In June, a three-judge apex court bench had ordered demolition of a large part of Nasla Tower on the grounds that it had been built on encroached land meant for a service road. A review petition by the owners and builders was later rejected and the occupants were given a month to vacate the building. Regrettably, many residents’ dreams of having a home of their own will be buried underneath the debris of Nasla Tower.
Addressing the colossal land-use anomalies rampant all across Karachi — encroachments on amenity plots, unauthorized allocations, illegal construction, etc — is a commendable task. The prized real estate of Pakistan’s financial juggernaut has become a source of brazen racketeering for some years. Many government officials and crooked builders have shown a blithe disregard for regulatory laws and conspired to make ill-gotten money and rob state coffers of due revenue.

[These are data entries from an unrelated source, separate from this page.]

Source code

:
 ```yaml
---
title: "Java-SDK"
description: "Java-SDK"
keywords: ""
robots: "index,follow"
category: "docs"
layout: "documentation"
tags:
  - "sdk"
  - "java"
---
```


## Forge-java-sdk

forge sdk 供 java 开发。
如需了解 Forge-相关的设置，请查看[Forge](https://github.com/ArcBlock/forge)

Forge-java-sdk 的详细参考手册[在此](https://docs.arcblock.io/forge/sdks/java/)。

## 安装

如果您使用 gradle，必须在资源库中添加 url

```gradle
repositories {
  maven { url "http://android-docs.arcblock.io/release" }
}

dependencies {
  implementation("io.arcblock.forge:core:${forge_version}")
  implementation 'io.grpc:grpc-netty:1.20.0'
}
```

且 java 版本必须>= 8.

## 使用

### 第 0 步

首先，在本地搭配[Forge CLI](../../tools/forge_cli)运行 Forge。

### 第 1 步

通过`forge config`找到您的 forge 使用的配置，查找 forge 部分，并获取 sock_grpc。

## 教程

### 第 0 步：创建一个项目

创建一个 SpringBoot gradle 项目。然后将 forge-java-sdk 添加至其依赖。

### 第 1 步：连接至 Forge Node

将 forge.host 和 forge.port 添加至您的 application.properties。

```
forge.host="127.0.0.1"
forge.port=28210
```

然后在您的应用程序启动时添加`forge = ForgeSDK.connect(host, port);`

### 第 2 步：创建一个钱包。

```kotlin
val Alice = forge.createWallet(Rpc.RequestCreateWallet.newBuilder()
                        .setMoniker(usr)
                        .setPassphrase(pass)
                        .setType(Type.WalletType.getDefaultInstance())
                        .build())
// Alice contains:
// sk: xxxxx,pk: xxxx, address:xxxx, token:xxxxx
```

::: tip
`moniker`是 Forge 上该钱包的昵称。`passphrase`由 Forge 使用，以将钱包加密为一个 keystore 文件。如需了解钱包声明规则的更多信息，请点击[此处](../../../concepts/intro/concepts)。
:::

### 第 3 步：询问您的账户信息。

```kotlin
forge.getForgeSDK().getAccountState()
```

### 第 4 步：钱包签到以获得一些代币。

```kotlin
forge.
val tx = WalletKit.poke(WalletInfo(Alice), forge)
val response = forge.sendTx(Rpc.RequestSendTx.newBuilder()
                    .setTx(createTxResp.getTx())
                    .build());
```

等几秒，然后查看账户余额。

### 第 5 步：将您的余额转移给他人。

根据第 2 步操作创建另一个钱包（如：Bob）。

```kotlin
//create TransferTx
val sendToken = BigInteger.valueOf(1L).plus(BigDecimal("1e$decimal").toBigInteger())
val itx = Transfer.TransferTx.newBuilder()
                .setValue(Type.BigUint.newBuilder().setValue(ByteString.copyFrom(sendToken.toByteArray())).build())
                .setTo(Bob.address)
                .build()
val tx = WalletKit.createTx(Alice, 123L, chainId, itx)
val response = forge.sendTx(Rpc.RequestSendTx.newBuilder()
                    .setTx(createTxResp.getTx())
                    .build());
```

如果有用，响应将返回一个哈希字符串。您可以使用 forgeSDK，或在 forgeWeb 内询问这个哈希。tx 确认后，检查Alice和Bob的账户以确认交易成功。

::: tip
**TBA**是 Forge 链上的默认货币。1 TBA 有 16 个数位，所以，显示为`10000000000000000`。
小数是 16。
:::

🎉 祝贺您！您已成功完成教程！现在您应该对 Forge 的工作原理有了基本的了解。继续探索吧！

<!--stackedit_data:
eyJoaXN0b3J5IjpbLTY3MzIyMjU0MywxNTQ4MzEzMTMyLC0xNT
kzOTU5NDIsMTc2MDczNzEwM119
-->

Nevertheless, the human travails that often result when trying to fix these wrongs can’t be ignored, many of which are decades old. This feature was also emphasized on Monday when the apex court bench expressed its annoyance at the Sindh government over its lack of progress in rehabilitating the thousands of families displaced in the wake of demolitions along the Gujjar, Orangi Town and Mehmoodabad nullahs. However, the Supreme Court did not treat the erring government officials responsible for the delay in payments to the victims of the encroachment drives with the same iron hand as it has the hapless residents of Nasla Tower.
Now that the law is set to implemented on the unfortunate Nasla Tower and its occupants, one waits if the apex court will also take to task the corrupt officials who allowed the construction of the building in the first place. And if this does not happen, this will further sharpen the general perception that in courts only man-made laws prevail, and not justice.